(Beginning of DATA PROVIDED)

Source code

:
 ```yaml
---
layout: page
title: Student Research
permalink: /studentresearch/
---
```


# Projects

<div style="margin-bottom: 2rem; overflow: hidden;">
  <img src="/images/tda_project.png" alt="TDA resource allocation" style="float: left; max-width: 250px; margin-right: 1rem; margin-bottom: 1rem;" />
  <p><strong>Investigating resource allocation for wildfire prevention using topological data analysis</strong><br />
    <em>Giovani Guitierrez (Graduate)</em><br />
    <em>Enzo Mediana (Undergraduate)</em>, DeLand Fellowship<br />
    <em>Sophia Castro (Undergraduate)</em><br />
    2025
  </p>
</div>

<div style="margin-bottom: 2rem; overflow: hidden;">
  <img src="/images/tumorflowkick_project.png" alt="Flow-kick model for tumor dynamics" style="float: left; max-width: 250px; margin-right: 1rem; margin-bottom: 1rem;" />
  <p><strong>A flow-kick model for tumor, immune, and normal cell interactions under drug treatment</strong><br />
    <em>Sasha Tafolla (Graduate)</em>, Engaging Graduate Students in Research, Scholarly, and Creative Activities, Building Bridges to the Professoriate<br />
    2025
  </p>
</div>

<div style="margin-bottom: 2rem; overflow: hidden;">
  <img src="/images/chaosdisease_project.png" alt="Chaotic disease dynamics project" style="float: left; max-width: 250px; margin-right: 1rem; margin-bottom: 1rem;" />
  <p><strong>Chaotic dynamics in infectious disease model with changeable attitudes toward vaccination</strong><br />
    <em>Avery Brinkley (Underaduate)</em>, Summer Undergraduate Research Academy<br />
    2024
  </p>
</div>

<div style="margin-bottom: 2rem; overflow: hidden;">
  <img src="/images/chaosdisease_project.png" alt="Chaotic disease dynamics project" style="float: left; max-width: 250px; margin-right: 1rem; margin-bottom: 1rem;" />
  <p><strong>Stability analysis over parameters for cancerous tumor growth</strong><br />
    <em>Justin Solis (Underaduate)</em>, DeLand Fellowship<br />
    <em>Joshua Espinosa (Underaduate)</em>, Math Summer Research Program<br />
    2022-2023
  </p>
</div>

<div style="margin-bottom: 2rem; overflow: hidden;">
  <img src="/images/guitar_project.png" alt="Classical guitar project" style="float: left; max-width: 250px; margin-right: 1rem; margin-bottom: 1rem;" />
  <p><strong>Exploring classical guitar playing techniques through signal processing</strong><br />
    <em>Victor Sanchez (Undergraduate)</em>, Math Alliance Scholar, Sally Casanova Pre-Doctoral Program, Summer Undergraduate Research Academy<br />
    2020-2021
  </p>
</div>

(End of DATA PROVIDED)

Start at the first line of the data above. Stop after the line containing "<p><strong>Chaotic dynamics in", reproducing each line exactly and adding nothing.

Source code

:
 ```yaml
---
layout: page
title: Student Research
permalink: /studentresearch/
---
```


# Projects

<div style="margin-bottom: 2rem; overflow: hidden;">
  <img src="/images/tda_project.png" alt="TDA resource allocation" style="float: left; max-width: 250px; margin-right: 1rem; margin-bottom: 1rem;" />
  <p><strong>Investigating resource allocation for wildfire prevention using topological data analysis</strong><br />
    <em>Giovani Guitierrez (Graduate)</em><br />
    <em>Enzo Mediana (Undergraduate)</em>, DeLand Fellowship<br />
    <em>Sophia Castro (Undergraduate)</em><br />
    2025
  </p>
</div>

<div style="margin-bottom: 2rem; overflow: hidden;">
  <img src="/images/tumorflowkick_project.png" alt="Flow-kick model for tumor dynamics" style="float: left; max-width: 250px; margin-right: 1rem; margin-bottom: 1rem;" />
  <p><strong>A flow-kick model for tumor, immune, and normal cell interactions under drug treatment</strong><br />
    <em>Sasha Tafolla (Graduate)</em>, Engaging Graduate Students in Research, Scholarly, and Creative Activities, Building Bridges to the Professoriate<br />
    2025
  </p>
</div>

<div style="margin-bottom: 2rem; overflow: hidden;">
  <img src="/images/chaosdisease_project.png" alt="Chaotic disease dynamics project" style="float: left; max-width: 250px; margin-right: 1rem; margin-bottom: 1rem;" />
  <p><strong>Chaotic dynamics in infectious disease model with changeable attitudes toward vaccination</strong><br />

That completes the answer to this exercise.